Required work: Transcribe the stretch of entries below from the line with "Stunned for the next turn." through the line with "or small object.", exactly and with both ends included; leave out all other lines.

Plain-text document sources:
------------

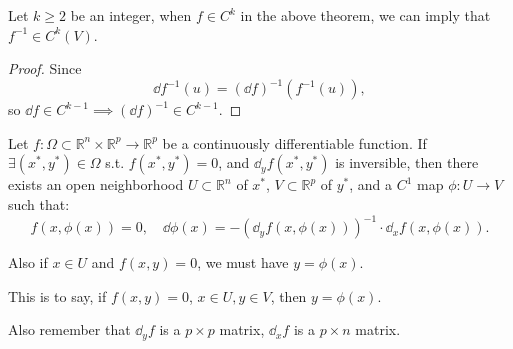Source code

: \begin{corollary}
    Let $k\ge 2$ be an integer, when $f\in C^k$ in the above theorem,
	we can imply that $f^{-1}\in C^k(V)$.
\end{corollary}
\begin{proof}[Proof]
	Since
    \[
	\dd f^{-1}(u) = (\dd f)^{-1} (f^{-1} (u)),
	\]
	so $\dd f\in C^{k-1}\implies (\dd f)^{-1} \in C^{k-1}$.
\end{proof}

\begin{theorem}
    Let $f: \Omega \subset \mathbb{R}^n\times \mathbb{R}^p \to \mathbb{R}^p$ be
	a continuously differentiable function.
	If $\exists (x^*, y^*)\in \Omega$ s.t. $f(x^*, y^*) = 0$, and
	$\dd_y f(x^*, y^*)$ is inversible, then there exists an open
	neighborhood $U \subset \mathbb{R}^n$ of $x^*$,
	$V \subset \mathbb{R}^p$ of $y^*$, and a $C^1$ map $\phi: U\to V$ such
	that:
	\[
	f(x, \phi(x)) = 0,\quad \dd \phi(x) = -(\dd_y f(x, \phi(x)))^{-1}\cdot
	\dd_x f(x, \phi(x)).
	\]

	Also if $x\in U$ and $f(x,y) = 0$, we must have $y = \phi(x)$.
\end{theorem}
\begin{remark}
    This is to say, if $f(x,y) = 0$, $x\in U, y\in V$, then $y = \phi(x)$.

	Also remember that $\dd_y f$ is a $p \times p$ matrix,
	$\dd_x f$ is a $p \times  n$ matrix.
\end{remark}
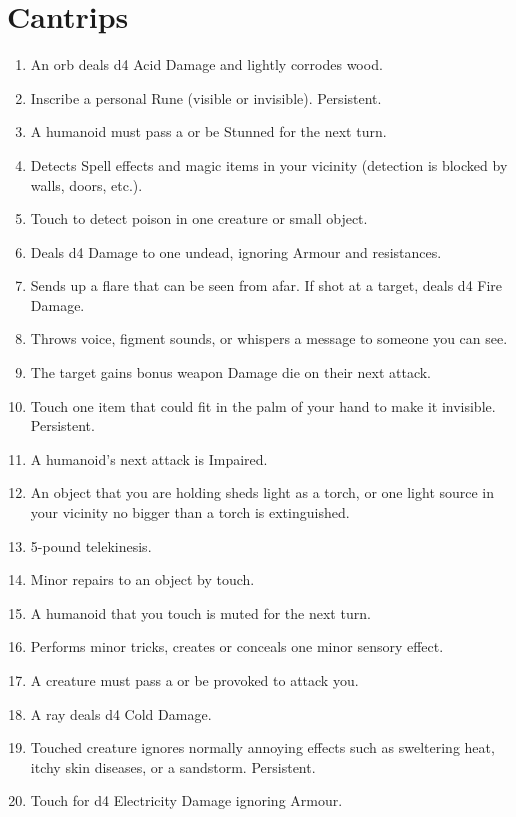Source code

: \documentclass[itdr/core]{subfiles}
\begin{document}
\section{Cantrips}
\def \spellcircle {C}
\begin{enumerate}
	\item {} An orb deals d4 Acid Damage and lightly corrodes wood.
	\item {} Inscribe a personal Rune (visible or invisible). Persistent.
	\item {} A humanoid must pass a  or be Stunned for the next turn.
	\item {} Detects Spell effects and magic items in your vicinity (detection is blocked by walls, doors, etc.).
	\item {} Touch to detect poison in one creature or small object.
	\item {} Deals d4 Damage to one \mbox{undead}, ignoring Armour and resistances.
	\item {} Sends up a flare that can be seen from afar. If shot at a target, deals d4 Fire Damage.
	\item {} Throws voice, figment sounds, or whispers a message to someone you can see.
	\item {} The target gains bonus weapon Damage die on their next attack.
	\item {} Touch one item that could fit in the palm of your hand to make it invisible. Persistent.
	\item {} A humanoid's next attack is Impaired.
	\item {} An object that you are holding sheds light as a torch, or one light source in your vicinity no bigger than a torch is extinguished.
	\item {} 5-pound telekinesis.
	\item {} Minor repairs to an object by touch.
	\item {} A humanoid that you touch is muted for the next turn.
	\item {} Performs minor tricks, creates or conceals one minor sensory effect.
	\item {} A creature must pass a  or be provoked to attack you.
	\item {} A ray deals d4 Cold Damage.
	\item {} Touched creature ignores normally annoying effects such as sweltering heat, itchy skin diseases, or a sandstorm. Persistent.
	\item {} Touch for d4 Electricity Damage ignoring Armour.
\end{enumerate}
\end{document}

------------

Exercise result:
	\item {} A humanoid must pass a  or be Stunned for the next turn.
	\item {} Detects Spell effects and magic items in your vicinity (detection is blocked by walls, doors, etc.).
	\item {} Touch to detect poison in one creature or small object.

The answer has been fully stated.